DEAR ABBY: I am a happily married, heterosexual, cross-dressing male. My wife understands and is supportive, and we have a wonderful life together.
During the past week I have been caught unexpectedly by three different neighbors, and we are now in a state of panic. We’re not sure what to do. If you have any suggestions, we are all ears. — CAUGHT IN A PANIC
DEAR CAUGHT: Because you would prefer to keep your cross-dressing private and this is October, you could tell your neighbors your female attire is what you’ll be wearing to a costume party. It’s plausible.
However, when someone is “caught” engaging in a private activity once — that’s an accident. When it happens three times in one week, I can’t help but wonder whether on some level you would like to be more open about your lifestyle.
If you’re not aware, a resource, The Society for the Second Self (Tri-Ess International), offers support for heterosexual cross-dressers as well as their spouses, partners and families. It has been in my column before, and is the oldest and largest support organization for cross-dressers and those who love them. It promotes cross-dressing with dignity and decency, and treats spouses on an equal basis with their cross-dressers. You can learn more about it at tri-ess.org
DEAR ABBY: My best friend’s husband has been texting me. When he did it the first time, he had been drinking and my friend was asleep. Some of the things he said made me uncomfortable, but I also didn’t like that he said his wife didn’t know what he was doing. He stopped after I told him I was uncomfortable with it.
Now he has started up again, offering support because my mother passed away recently.

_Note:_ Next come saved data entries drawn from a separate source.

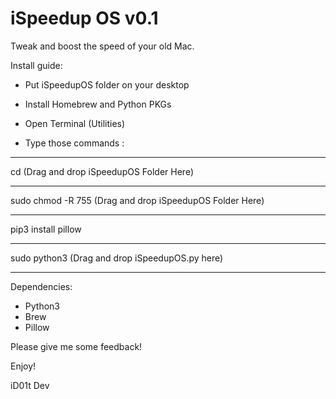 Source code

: # iSpeedup OS v0.1

Tweak and boost the speed of your old Mac.


Install guide:


- Put iSpeedupOS folder on your desktop 


- Install Homebrew and Python PKGs


- Open Terminal (Utilities)


- Type those commands :


---------------------------------------

cd (Drag and drop iSpeedupOS Folder Here)

---------------------------------------

sudo chmod -R 755 (Drag and drop iSpeedupOS Folder Here)

---------------------------------------

pip3 install pillow

---------------------------------------

sudo python3 (Drag and drop iSpeedupOS.py here)

---------------------------------------



Dependencies:
- Python3
- Brew
- Pillow



Please give me some feedback!


Enjoy!


iD01t Dev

I am honestly not sure whether he’s trying to be a good friend or if he’s looking for something more, and that scares me. I don’t want to start trouble between my friend and her husband, especially because they seem so happy together. Any ideas on how to handle this? — UNSETTLED IN OHIO
DEAR UNSETTLED: Yes. Your friend’s husband may be a genuinely sympathetic person — or he could be trying to take advantage of you while you’re emotionally vulnerable. Listen to your gut. Tell him you appreciate his thoughtfulness, but you already have a support system in place and are receiving all of the emotional support you need.
DEAR ABBY: My 17-year-old cousin died in 2010, and I’m still hurting. I have tried to get over it, but we were really close. When I walk the halls at school, I hear people say bad things about him. When I bring his name up, no one has anything good to say about him. It seems like they don’t really care that he was my cousin and I loved him.
How can I ask these people not to say bad things about him? — HURTING IN INDIANA
DEAR HURTING: Because people forget that the young man who died was your relative, feel free to remind them. All you need to say is: “You know, he was my cousin and we were close. I still miss him, and I wish you wouldn’t say things like that about him when I’m around.”
Losing a relative at any age is hard, but when the person is young, it can be even harder. Because you are still hurting and it has been three years, consider talking about this with a school counselor or joining a grief support group. Your clergyperson can help you locate one.